[Source material]:
——
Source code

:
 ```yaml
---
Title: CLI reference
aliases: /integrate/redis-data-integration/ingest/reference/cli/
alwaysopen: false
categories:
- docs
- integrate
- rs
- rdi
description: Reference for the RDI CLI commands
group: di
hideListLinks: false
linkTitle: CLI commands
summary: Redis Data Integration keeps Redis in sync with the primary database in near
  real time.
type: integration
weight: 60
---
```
——
[What is needed]: The lines you need are those holding the word "commands"; copy each of them from the material above.

[Response to the exercise]:
description: Reference for the RDI CLI commands
linkTitle: CLI commands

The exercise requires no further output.